NBDC Research ID: hum0343.v4

SUMMARY

Aims: To construct a prediction system for severe disease through whole genome sequencing, RNA sequencing, and ultra-high-precision HLA analysis of patients with COVID-19, asymptomatic infected patients, and patients suspected of having novel coronavirus infection. In addition, we will use anonymized data to analyze the prediction of severity of COVID-19 using mathematical models.

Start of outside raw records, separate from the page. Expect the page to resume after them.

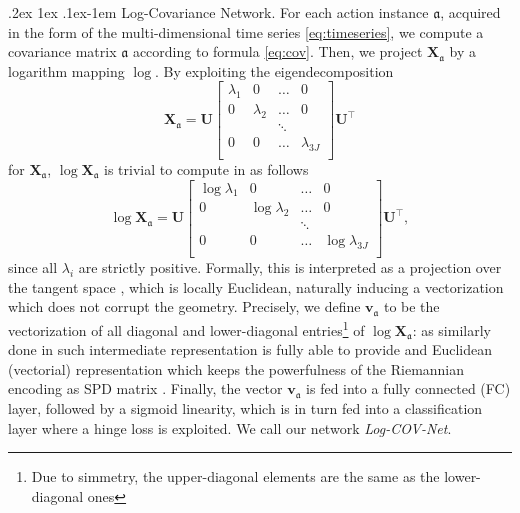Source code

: \documentclass[10pt,twocolumn]{article}
\makeatletter
\renewcommand{\paragraph}{%
	\@startsection{paragraph}{4}%
	{\z@}{.2ex \@plus 1ex \@minus .1ex}{-1em}%
	{\normalfont\normalsize\bfseries}%
}
\makeatother
\begin{document}
\paragraph{Log-Covariance Network.} For each action instance $\mathfrak{a}$, acquired in the form of the multi-dimensional time series \eqref{eq:timeseries}, we compute a covariance matrix $\mathfrak{a}$ according to formula \eqref{eq:cov}. Then, we project $\mathbf{X}_\mathfrak{a}$ by a logarithm mapping $\log$. By exploiting the eigendecomposition
\begin{equation}
\mathbf{X}_\mathfrak{a} = \mathbf{U} \begin{bmatrix}
\lambda_1 & 0 & \dots & 0 \\
0 & \lambda_2 & \dots & 0 \\
& & \ddots & \\
0 & 0 & \dots & \lambda_{3J} \\
\end{bmatrix} \mathbf{U}^\top
\end{equation}
for $\mathbf{X}_\mathfrak{a}$, $\log \mathbf{X}_\mathfrak{a}$ is trivial to compute in as follows
\begin{equation}\label{eq:log}
\log \mathbf{X}_\mathfrak{a} = \mathbf{U} \begin{bmatrix}
\log \lambda_1 & 0 & \dots & 0 \\
0 & \log \lambda_2 & \dots & 0 \\
& & \ddots & \\
0 & 0 & \dots & \log \lambda_{3J} \\
\end{bmatrix} \mathbf{U}^\top,
\end{equation}
since all $\lambda_i$ are strictly positive. Formally, this is interpreted as a projection over the tangent space \cite{Har1,Har2,Harandi:CVPR14}, which is locally Euclidean, naturally inducing a vectorization which does not corrupt the geometry. Precisely, we define $\mathbf{v}_\mathfrak{a}$ to be the vectorization of all diagonal and lower-diagonal entries\footnote{Due to simmetry, the upper-diagonal elements are the same as the lower-diagonal ones} of $\log \mathbf{X}_\mathfrak{a}$: as similarly done in \cite{egizi,Wang:ICCV15,Cavazza:ICPR16} such intermediate representation is fully able to provide and Euclidean (vectorial) representation which keeps the powerfulness of the Riemannian encoding as SPD matrix \cite{Har1,Harandi:CVPR14,Har2}.  
Finally, the vector $\mathbf{v}_\mathfrak{a}$ is fed into a fully connected (FC) layer, followed by a sigmoid linearity, which is in turn fed into a classification layer where a hinge loss is exploited. We call our network \textit{\textit{Log-COV-Net}}.
\end{document}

To elucidate the association between viruses and autoimmune diseases and COVID-19.

Methods: Genome-wide association study (GWAS), RNA-seq, Protein expression analysis, eQTL/sQTL/pQTL study, whole genome sequencing

Participants/Materials: GWAS: 5,682 Japanese individuals (2,393 COVID-19 infected patients and 3,289 controls)　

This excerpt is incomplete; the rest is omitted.